Conflict at the start


One of the first how-to books for writers that I read, which was Dean Koontz’s How to Write Best-Selling Fiction, offered some simple advice. Start with a character in trouble or conflict.

I took this to heart, and starting with conflict is good advice – as long as the conflict is convincing and well-presented. Here are a few examples of what doesn’t work for me in this regard.

1. The Grey Room

This is where the character wakes up in a locked room and has to escape from it. It’s not a bad opening per se - there can be plenty of conflict in such a situation – but one drawback is that there’s no sense of what the character’s life was like before the imprisonment. And one grey room looks very much like another (we won’t get into whether or not it’s a good idea to start with the character waking up).

I ran into this problem when I started The Mark of Vurth with the protagonist waking up in a mud-walled jail cell. The mud walls were the only clue to the fact that this was set in an Africa-esque land. After a discussion, I realized that starting the story with the protagonist’s kidnapping would give readers a chance to connect with him as a character, see that Africa-esque land for themselves and still have conflict.

(Named after the room in which half of Cage a Man by F. M. Busby is set.)

2. The Family Argument

Or anything which starts with spouses separating, children coming out of the closet, children being locked in the closet, etc. Without knowing any of these people as characters, it’s difficult for readers to be fully involved with their struggles and setbacks – and if the story immediately leaps to people shouting or weeping, this can come off as melodramatic.

It might be better to start with a small, simple problem and then realistically escalate this to a major one. For instance, in the one where the spouses separate, perhaps they start with a minor quarrel over a missing handbag. Wanting to patch things up, the husband searches the house again once his wife leaves for work, and finds the bag… except there’s a letter from another man in it.

3. The Amnesiac

IMO, this is one of the most difficult openings to pull off (and one reason I needed to rewrite Redemption). With partial amnesia, the writer might be able to tell us the character’s name; with total amnesia, either someone else will have to do it or the character will be “he” and “him” for a while, which doesn’t really aid reader identification. There’s conflict inherent in such a situation, but the very premise can get in the way of it.

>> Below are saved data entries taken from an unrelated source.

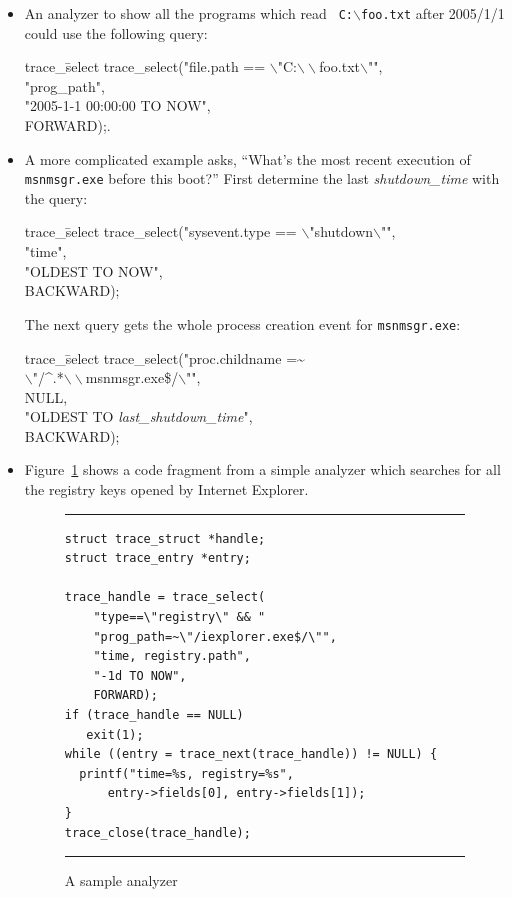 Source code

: \begin{itemize}

\item An analyzer to show all the programs which read {\tt
C:$\backslash$foo.txt} after 2005/1/1 could use the following
query:

{\small\tt \begin{tabbing}
trace\_\=select \kill
trace\_select("file.path == $\backslash$"C:$\backslash\backslash$foo.txt$\backslash$"", \\
	\>"prog\_path", \\
	\>"2005-1-1 00:00:00 TO NOW", \\
	\>FORWARD);.
\end{tabbing}}

\item A more complicated example asks, ``What's the most recent execution of
{\tt msnmsgr.exe} before this boot?''  First determine the last {\it
shutdown\_time} with the query:

{\small\tt \begin{tabbing}
trace\_\=select \kill
trace\_select("sysevent.type == $\backslash$"shutdown$\backslash$"", \\
	\>"time", \\
	\>"OLDEST TO NOW", \\
	\>BACKWARD);
\end{tabbing}}

The next query gets the whole process creation event
for {\small\tt msnmsgr.exe}: 

{\small\tt \begin{tabbing}
trace\_\=select \kill
trace\_select("proc.childname =\~{} \\
	\>$\backslash$"/\^{}.*$\backslash\backslash$msnmsgr.exe\$/$\backslash$"", \\
	\>NULL, \\
	\>"OLDEST TO {\it last\_shutdown\_time}", \\
	\>BACKWARD);
\end{tabbing}}

\item Figure~\ref{analyzer-prog} shows a code fragment from a simple analyzer
which searches for all the registry keys opened by Internet Explorer.

\begin{figure}[htb]
\small
\hrule
\medskip
\begin{verbatim}
struct trace_struct *handle;
struct trace_entry *entry;

trace_handle = trace_select(
    "type==\"registry\" && "
    "prog_path=~\"/iexplorer.exe$/\"",
    "time, registry.path",
    "-1d TO NOW",
    FORWARD);
if (trace_handle == NULL)
   exit(1);
while ((entry = trace_next(trace_handle)) != NULL) {
  printf("time=%s, registry=%s",
      entry->fields[0], entry->fields[1]);
}
trace_close(trace_handle);
\end{verbatim}
\hrule
\caption{A sample analyzer}
\label{analyzer-prog}
\end{figure}


\end{itemize}
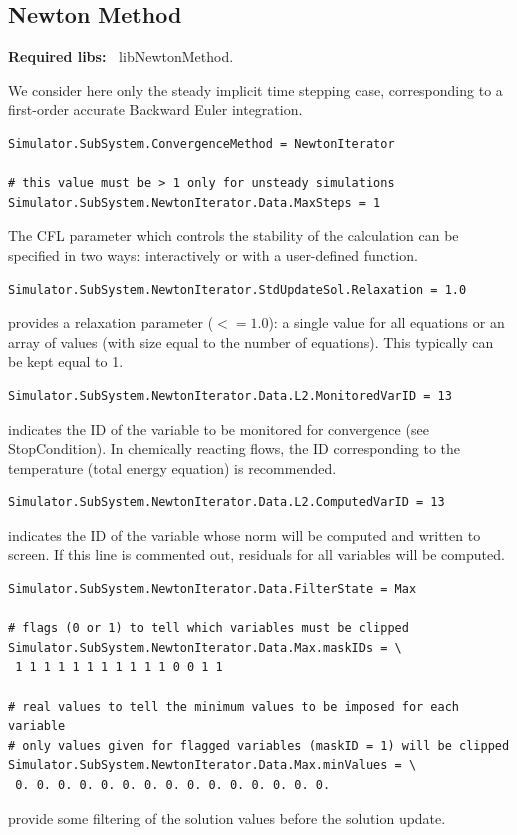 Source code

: \documentclass[11pt]{article}
\begin{document}
\subsection{Newton Method}

{\bf Required libs:~} libNewtonMethod.

We consider here only the steady implicit time stepping case, corresponding to a first-order accurate 
Backward Euler integration.

\begin{verbatim}
Simulator.SubSystem.ConvergenceMethod = NewtonIterator

# this value must be > 1 only for unsteady simulations
Simulator.SubSystem.NewtonIterator.Data.MaxSteps = 1
\end{verbatim}
The CFL parameter which controls the stability of the calculation can be specified in two ways: 
interactively or with a user-defined function.

\begin{verbatim}
Simulator.SubSystem.NewtonIterator.StdUpdateSol.Relaxation = 1.0
\end{verbatim}
provides a relaxation parameter ($<= 1.0$): a single value for all equations or an array of values (with size equal to the number of equations).
This typically can be kept equal to 1.

\begin{verbatim}
Simulator.SubSystem.NewtonIterator.Data.L2.MonitoredVarID = 13
\end{verbatim}
indicates the ID of the variable to be monitored for convergence (see StopCondition). In chemically reacting flows, 
the ID corresponding to the temperature (total energy equation) is recommended.
\begin{verbatim}
Simulator.SubSystem.NewtonIterator.Data.L2.ComputedVarID = 13
\end{verbatim}
indicates the ID of the variable whose norm will be computed and written to screen. If this line is commented out, residuals 
for all variables will be computed.

\begin{verbatim}
Simulator.SubSystem.NewtonIterator.Data.FilterState = Max

# flags (0 or 1) to tell which variables must be clipped
Simulator.SubSystem.NewtonIterator.Data.Max.maskIDs = \
 1 1 1 1 1 1 1 1 1 1 1 0 0 1 1

# real values to tell the minimum values to be imposed for each variable 
# only values given for flagged variables (maskID = 1) will be clipped
Simulator.SubSystem.NewtonIterator.Data.Max.minValues = \
 0. 0. 0. 0. 0. 0. 0. 0. 0. 0. 0. 0. 0. 0. 0.
\end{verbatim}
provide some filtering of the solution values before the solution update.  
\end{document}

Even someone with partial amnesia can be difficult to relate to, since if they don’t remember their past, they can be too much of a tabula rasa.

4. Jack London Inspired

I love The Call of the Wild, but it’s not easy to start a story with a character against the environment or a sociopolitical situation. The antagonists in London’s novel are all secondary to the protagonist’s struggle to survive and then dominate the new world in which he finds himself. Half of the time, he’s fighting himself – or his past – as much as he is them.

The London novel works because he was writing about something intrinsically interesting – the Gold Rush, from the point of view of one of the dogs used in it - and his omniscient POV works well in this context. I’m not sure that would work as well today as it did in 1903, and a writer would have to be pretty good to pull off something similar.

I’ve found that all of my manuscripts start with the protagonist quickly plunging into a tense or dangerous situation. This always involves a hostile character to whom the protagonist will be attracted eventually, providing sexual tension as well. So far this has worked, but I’ll vary this pattern in the future. There are other ways to start out with conflict, and I’d like to try more of them.

1 comment:

JH said...

I recently read a chapter of a work in progress by a friend, and it's actually pretty promising... once you get to the actual protagonist and plot. But the chapter seems to spend about three pages describing the boredom of waiting on line at the bank on pay day. I guess this is supposed to "set the scene," but at a certain point I basically started skimming until I saw what looked like a protagonist entering the scene.

(As an aside, this other work is definitely second on line for commentary!)

My point is just a re-iteration of the need to grab a reader early on. I'm making it here because a direct conflict, whether physical, emotional or intellectual, is a really good way of doing that. But for Christ's sake, don't spend your first page and several subsequent onces describing the scenery unless it's some damn interesting scenery!